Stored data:
Segment Open

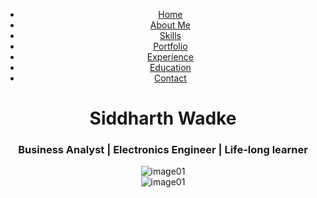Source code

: <!-- [if IE 9 ]>    <html class="ie ie9 no-js" lang="en"> <![endif]--><!-- [if gt IE 9]><!--><!--<![endif]-->
<div id="wrapper" class="wrapper noGap"><header>
<div class="menu">
<div class="navbar-wrapper">
<div class="container">
<div class="navwrapper">
<div class="navbar navbar-inverse navbar-static-top">
<div class="container">
<div class="navArea">
<div class="navbar-collapse collapse">
<ul class="nav navbar-nav">
<li class="menuItem active"><a href="#wrapper">Home</a></li>
<li class="menuItem"><a href="#aboutus">About Me</a></li>
<li class="menuItem"><a href="#skillset">Skills</a></li>
<li class="menuItem"><a href="#ourwork">Portfolio</a></li>
<li class="menuItem"><a href="#experience">Experience</a></li>
<li class="menuItem"><a href="#education">Education</a></li>
<li class="menuItem"><a href="#contact">Contact</a></li>
</ul>
</div>
</div>
</div>
</div>
</div>
<!-- End Navbar --></div>
</div>
</div>
<!--menu end--> <!--banner start-->
<div id="banner" class="banner row">
<div class="bannerText">
<h1>Siddharth Wadke</h1>
<h3>Business Analyst | Electronics Engineer | Life-long learner</h3>
</div>
<div class="col-xs-12 col-sm-12 col-md-12 col-lg-12 noPadd slides-container" style="height: 100%;"><!--background slide show start-->
<div class="slide"><img src="images/header-image/rohan_3.jpg" alt="image01" /></div>
<div class="slide"><img src="images/header-image/20190321_183323.jpg" alt="image01" /></div>
<!--background slide show end--></div>
</div>
<!--banner end--></header><!--Header end --> <!--about us start-->
<section id="aboutus" class="aboutus">
<div class="container">
<div class="row">
<div class="col-md-12">
<div class="heading">
<h2>About me</h2>
<h3>Introduction</h3>
</div>
</div>
</div>
<div class="row">
<div class=" col-lg-4 col-md-4 col-sm-4 col-xs-12 pull-right media"><img src="images/bio-photo.jpg" alt="" /></div>
<div class=" col-lg-7 col-md-7 col-sm-7 col-xs-12 pull-left media">
<h5>Siddharth Wadke</h5>
<h4>Business Analyst | UC Davis MSBA | AWS Cloud Practitioner Certified</h4>
<p>I'm a Business Analytics student at UC Davis with previous work experience at Accenture Solutions Pvt. Ltd. <br />I'm a life long learner and am very interested in analytics and all the doors it can open for you. <br />I'm always curious to learn more on how I can improve and be the best version of myself.</p>
<p>I love playing football (that's soccer here in America) and have been supporting Arsenal FC since 2004. The year of the Invincibles!</p>
<p><a class="btn btn-primary btn-lg" role="button">Download Printable Resume</a></p>
</div>
</div>
</div>
</section>
<!--about us end--> <!--Skillset start -->
<section id="skillset" class="skillset">
<div class="container">
<div class="row">
<div class="col-md-12">
<div class="heading">
<h2>Skills &amp; Expertise</h2>
<h3>I can say i&rsquo;m quite good at</h3>
</div>
</div>
<div class="col-md-12">
<div class="col-md-6 col-sm-12 media">
<p>Over the past 3 years I have got the opportunity to learn extensively from my seniors and my peers. Turning data into valuable information is a key skill to have in this day and age</p>
<p>Story telling with data has been a key focus in all of my projects and one I value the most.</p>
<p>My past experience and my practicum project have trained me well in R, SQL and Python and have filled the gaps I previously had.</p>
</div>
<div class="col-md-6 col-sm-12">
<div class="skillbar clearfix " data-percent="95%">
<div class="skillbar-title">Story-Telling</div>
<div class="skillbar-bar">&nbsp;</div>
<div class="skill-bar-percent">&nbsp;</div>
</div>
<!-- End Skill Bar -->
<div class="skillbar clearfix " data-percent="95%">
<div class="skillbar-title">R Programming</div>
<div class="skillbar-bar">&nbsp;</div>
<div class="skill-bar-percent">&nbsp;</div>
</div>
<!-- End Skill Bar -->
<div class="skillbar clearfix " data-percent="95%">
<div class="skillbar-title">SQL</div>
<div class="skillbar-bar">&nbsp;</div>
<div class="skill-bar-percent">&nbsp;</div>
</div>
<!-- End Skill Bar -->
<div class="skillbar clearfix " data-percent="80%">
<div class="skillbar-title">Python</div>
<div class="skillbar-bar">&nbsp;</div>
<div class="skill-bar-percent">&nbsp;</div>
</div>
<!-- End Skill Bar --></div>
</div>
</div>
</div>
</section>
<!--Skillset end --> <!--portfolio start-->
<section id="ourwork" class="protfolio">
<div class="container">
<div class="heading">
<h2>Portfolio</h2>
<h3>Past Projects</h3>
</div>
</div>
<div class="row">
<div class="portfolioFilter">
<ul>
<li><a class="current" href="#" data-filter="*">All</a></li>
<li><a href="#" data-filter=".python">Python</a></li>
<li><a href="#" data-filter=".image_classification">Image Classification using CNN</a></li>
<li class="last"><a href="#" data-filter=".be_project">Eye-Controlled Wheelchairs</a></li>
</ul>
</div>
<ul class="portfolioContainer row">
<li class="image_classification python col-xs-6 col-sm-4 col-md-3 col-lg-3">
<div class="lightCon"><img src="images/projects/thumb-images/Webp.net-compress-image.jpg" alt="" /></div>
</li>
<li class="be_project col-xs-6 col-sm-4 col-md-3 col-lg-3">
<div class="lightCon"><img src="images/projects/thumb-images/Wheelchaircompress-image.jpg" alt="" /></div>
</li>
<li class=" python col-xs-6 col-sm-4 col-md-3 col-lg-3">
<div class="lightCon"><img src="images/projects/thumb-images/guns.jpeg" alt="" /></div>
</li>
<li class=" python col-xs-6 col-sm-4 col-md-3 col-lg-3">
<div class="lightCon"><img src="images/projects/thumb-images/churn.png" alt="" /></div>
</li>
<li class=" python col-xs-6 col-sm-4 col-md-3 col-lg-3">
<div class="lightCon"><img src="images/projects/thumb-images/heart.jpg" alt="" /></div>
</li>
<li class="python  col-xs-6 col-sm-4 col-md-3 col-lg-3">
<div class="lightCon"><img src="images/projects/thumb-images/houses.png" alt="" /></div>
</li>
<li class=" python  col-xs-6 col-sm-4 col-md-3 col-lg-3">
<div class="lightCon"><img src="images/projects/thumb-images/translate.jpg" alt="" /></div>
</li>
</ul>
</div>
</section>
<!--portfolio end--> <!--Work Experties start -->
<section id="experience" class="myexperties">
<div class="container">
<div class="heading">
<h2>Work Experience</h2>
<h3>My previous associations</h3>
</div>
<div class="row media">
<div class="col-xs-12 col-sm-3 col-md-3 col-lg-3">
<div class="expertiesico">September 2018<br />Present</div>
</div>
<div class="expertiesdesc col-xs-12 col-sm-9 col-md-9 col-lg-9">
<h4>Institute of Transportation Studies (ITS)</h4>
<h5>Data Analyst, Practicum Project</h5>
<p>&bull; Analyzed and profiled users&rsquo; charging behavior based on 4 years of historical data</p>
<p>&bull; Identified the top 25 charging locations facing a supply crunch and high demand situation using R</p>
<p>&bull; Conducted feature engineering of existing EV charging sites and successfully identified 3 attributes using Python that could significantly increase charging utilization</p>
<p>&bull; Optimizing charger locations currently based on geo-spatial data across 450 charging points in California</p>
<p>&bull; Working on a recommendation engine for charging stations, to service increasing volume of 1.5M cars</p>
</div>
</div>
<div class="row media">
<div class="col-xs-12 col-sm-3 col-md-3 col-lg-3">
<div class="expertiesico">August 2016<br />March 2018</div>
</div>
<div class="expertiesdesc col-xs-12 col-sm-9 col-md-9 col-lg-9">
<h4>Accenture Solutions Pvt. Ltd.</h4>
<h5>Application Development Analyst</h5>
<p>&bull; Saved the project 5 hours of manual intervention per restoration and the costs associated with it by automating a backup-restore activity using PowerShell scripts which checked error logs, updated production URLs and fields and started corresponding services</p>
<p>&bull; Automated a sales report using SQL queries on select databases saving the project 30 hours of manual intervention on a monthly basis</p>
<p>&bull; Handled SQL Server backups &amp; restoration, maintenance plans, jobs and performance tuning</p>
</div>
</div>
</div>
</section>
<!--Work Experties end --> <!--Education & diploma start -->
<section id="education" class="educationdiploma">
<div class="container">
<div class="heading">
<h2>Education &amp; Diplomas</h2>
</div>
<div class="row media">
<div class="col-xs-12 col-sm-3 col-md-3 col-lg-3">
<div class="expertiesico">September 2018<br />July 2019</div>
</div>
<div class="expertiesdesc col-xs-12 col-sm-9 col-md-9 col-lg-9">
<h4>Masters of Science, Business Analytics</h4>
<h5>University of California, Davis</h5>
<p>&bull; Performed conjoint analysis across 24 profiles to find out optimal design to maximize profits</p>
<p>&bull; Developed a churn prediction model with 94% accuracy</p>
<p>&bull; Executive Assistant, engaged with prospective students to increase program applications by 15%</p>
</div>
</div>
<div class="row media">
<div class="col-xs-12 col-sm-3 col-md-3 col-lg-3">
<div class="expertiesico">June 2012<br />May 2016</div>
</div>
<div class="expertiesdesc col-xs-12 col-sm-9 col-md-9 col-lg-9">
<h4>Bachelor of Engineering, Electronics</h4>
<h5>University of Mumbai</h5>
<p>&bull; Technical Project: Eye-Controlled Wheelchair</p>
<p>Successfully implemented an eye-controlled wheelchair using a Raspberry Pi and a USB camera which captured images in real time and controlled the wheelchair accordingly</p>
</div>
</div>
</div>
</section>
<!--Education & diploma end --> <!--contact start-->
<section id="contact" class="contact">
<div class="container">
<div class="heading">
<h2>Get In Touch</h2>
<h3>rohan.ranshinge@gmail.com</h3>
</div>
</div>
</section>
<section class="contactDetails">
<div class="container">
<div class="heading">
<h2>Drop a email</h2>
<h3>Please feel free if you would like to have a chat.</h3>
</div>
<!--contact form start-->
<div class="row media">
<div class="col-xs-12 col-sm-12 col-md-12 col-lg-12 conForm text-center">
<div id="message">&nbsp;</div>
<form id="cform" action="mailto:rranshinge@ucdavis.edu" method="post" name="cform"><input id="name" class="col-xs-12 col-sm-12 col-md-8 col-lg-8" name="name" type="text" placeholder="Your name" /> <input id="email" class=" col-xs-12 col-sm-12 col-md-8 col-lg-8 noMarr" name="email" type="email" placeholder="Your email" /> <textarea id="comments" class="col-xs-12 col-sm-12 col-md-8 col-lg-8" cols="" name="comments" rows="" placeholder="Your message"></textarea>
<div class="col-xs-12 col-sm-12 col-md-12 col-lg-12"><input id="submit" class="submitBnt" name="send" type="submit" value="Send message" /></div>
<div id="simple-msg">&nbsp;</div>
</form></div>
</div>
<!--contact form end--></div>
</section>
<!--contact end--> <!--footer start-->
<section id="footer" class="footer">
<div class="container">
<ul><!--<li><a href="#"><i class="fa fa-twitter fa-2x"></i></a></li>
        <li><a href="#"><i class="fa fa-facebook fa-2x"></i></a></li> -->
<li></li>
<!--<li><a href="#"><i class="fa fa-vimeo-square fa-2x"></i></a></li>
        <li><a href="#"><i class="fa fa-dribbble fa-2x"></i></a></li> --></ul>
</div>
<p class="text-center">&nbsp;</p>
</section>
<!--footer end--></div>
<!--wrapper end-->
<p></p>
<!--modernizr js-->
<p></p>
<!--jquary min js-->
<p></p>
<!--for placeholder jquery-->
<p></p>
<!--for header jquery-->
<p></p>
<!--for portfolio jquery-->
<p></p>
<!--contact form js-->
<p></p>
<!--for theme custom jquery-->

Segment Closed

▶ **Activity**
Look through the entries above and list every line containing "show".

▶ **Answer**
<div class="col-xs-12 col-sm-12 col-md-12 col-lg-12 noPadd slides-container" style="height: 100%;"><!--background slide show start-->
<!--background slide show end--></div>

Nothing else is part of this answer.